Roy Greenslade 

The real first lady of Fleet Street

Book about the remarkable life story of Rachel Beer, editor of The Observer and the Sunday Times
  
  


Next month sees the publication of a book about the remarkable Rachel Beer, the woman who famously edited the Sunday Times and The Observer simultaneously.

As the title indicates, she was First Lady of Fleet Street because she was the first female editor of national newspapers.

It helped that they were owned by her financier husband, Frederick, but she proved to be a woman of enormous energy, writing with equal enthusiasm for each paper for several years in the 1890s.

When editing The Observer she was credited with overseeing what would now be called, rightly, a 'world exclusive' - the revelation in 1896 that the document that had been used to convict the French military officer Alfred Dreyfus for treason was a forgery by his fellow officer.

Beer was regarded as both a rebel and a pioneer.
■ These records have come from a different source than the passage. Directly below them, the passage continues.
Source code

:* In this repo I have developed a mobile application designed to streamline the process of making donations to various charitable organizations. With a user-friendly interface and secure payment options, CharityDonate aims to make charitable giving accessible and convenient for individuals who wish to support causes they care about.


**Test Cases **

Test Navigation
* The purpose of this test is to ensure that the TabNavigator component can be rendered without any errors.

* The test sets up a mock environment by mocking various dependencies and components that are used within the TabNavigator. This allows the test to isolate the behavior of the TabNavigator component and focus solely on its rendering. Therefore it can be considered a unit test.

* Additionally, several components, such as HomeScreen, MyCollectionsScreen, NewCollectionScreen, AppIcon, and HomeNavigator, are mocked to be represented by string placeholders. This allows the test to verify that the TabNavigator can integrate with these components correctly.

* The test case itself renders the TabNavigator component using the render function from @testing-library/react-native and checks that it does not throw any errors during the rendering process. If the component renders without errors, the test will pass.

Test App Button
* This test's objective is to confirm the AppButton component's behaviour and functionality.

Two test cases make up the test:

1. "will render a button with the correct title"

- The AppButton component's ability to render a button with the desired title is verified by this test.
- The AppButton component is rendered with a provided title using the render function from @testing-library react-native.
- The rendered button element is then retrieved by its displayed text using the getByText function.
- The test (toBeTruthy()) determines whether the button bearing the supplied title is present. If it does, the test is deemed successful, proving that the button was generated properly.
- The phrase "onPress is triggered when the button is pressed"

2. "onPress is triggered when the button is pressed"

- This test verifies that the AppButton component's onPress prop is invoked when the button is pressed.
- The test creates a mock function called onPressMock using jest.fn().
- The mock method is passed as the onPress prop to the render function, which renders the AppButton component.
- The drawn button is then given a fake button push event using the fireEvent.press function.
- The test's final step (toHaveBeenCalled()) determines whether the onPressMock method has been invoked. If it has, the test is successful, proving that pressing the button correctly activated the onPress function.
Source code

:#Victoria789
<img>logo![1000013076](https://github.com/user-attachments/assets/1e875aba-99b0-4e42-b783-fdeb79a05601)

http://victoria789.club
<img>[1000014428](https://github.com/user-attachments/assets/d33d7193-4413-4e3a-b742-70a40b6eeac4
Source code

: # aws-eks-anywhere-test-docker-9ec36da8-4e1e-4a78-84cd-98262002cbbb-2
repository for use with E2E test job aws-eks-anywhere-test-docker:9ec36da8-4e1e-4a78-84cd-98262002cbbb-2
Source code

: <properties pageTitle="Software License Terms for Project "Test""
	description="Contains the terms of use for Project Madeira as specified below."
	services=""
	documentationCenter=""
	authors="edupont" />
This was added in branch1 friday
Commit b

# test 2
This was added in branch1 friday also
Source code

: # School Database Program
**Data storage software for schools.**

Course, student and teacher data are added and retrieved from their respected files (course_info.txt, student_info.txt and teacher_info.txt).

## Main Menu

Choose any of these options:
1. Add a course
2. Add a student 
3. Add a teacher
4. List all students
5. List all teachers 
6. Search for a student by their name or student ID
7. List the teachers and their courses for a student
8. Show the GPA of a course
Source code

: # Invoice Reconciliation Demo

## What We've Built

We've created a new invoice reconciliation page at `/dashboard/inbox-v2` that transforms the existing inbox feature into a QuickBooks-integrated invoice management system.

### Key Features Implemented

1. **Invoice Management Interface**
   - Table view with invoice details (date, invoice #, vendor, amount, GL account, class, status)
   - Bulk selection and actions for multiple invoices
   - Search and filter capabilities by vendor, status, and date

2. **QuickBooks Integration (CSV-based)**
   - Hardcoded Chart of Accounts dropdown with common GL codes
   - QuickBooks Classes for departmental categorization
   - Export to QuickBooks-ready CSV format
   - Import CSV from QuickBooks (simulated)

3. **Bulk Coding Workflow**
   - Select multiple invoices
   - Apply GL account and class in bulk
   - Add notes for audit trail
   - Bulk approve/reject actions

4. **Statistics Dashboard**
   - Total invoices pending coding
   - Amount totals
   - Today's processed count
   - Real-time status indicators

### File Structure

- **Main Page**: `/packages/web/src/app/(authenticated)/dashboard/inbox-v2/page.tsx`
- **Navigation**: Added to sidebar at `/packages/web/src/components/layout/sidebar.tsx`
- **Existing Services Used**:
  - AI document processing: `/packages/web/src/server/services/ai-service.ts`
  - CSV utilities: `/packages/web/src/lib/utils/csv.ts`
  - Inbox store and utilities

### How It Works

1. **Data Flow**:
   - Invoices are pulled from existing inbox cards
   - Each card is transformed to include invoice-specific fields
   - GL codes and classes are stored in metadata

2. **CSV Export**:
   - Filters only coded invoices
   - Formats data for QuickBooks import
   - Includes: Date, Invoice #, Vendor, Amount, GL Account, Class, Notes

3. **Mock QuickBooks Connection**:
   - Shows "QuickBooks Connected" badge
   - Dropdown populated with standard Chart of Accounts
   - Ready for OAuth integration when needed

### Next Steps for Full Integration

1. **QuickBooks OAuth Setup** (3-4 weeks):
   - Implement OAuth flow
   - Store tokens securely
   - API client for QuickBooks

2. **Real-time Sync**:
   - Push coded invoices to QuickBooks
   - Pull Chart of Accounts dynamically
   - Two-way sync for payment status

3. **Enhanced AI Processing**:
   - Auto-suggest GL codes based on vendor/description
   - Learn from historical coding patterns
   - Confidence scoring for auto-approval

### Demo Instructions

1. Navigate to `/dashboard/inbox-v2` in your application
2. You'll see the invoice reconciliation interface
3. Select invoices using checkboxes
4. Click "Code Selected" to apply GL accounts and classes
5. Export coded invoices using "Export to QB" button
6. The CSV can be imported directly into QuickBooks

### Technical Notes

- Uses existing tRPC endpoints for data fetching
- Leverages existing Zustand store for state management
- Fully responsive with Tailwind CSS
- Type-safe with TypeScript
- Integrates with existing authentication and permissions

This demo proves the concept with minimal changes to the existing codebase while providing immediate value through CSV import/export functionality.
At a time when women were still denied the vote, she was barred from frequenting the London clubs that fed her rival male editors with political gossip and also from the press gallery of the House of Commons.

Undaunted, she raised her formidable voice on national and foreign politics as well as taking a controversial stand on social and women's issues.

She was wealthy in her own right, as the scion of the Sassoon family that had amassed a fortune in Indian opium and cotton. Her marriage to Frederick Beer brought together two wealthy dynasties.

But it also brought her strife because her husband's father abandoned the Jewish religion, which led to Rachel being disowned by many of her proudly Jewish family. When her husband died, her family conspired to have her certified.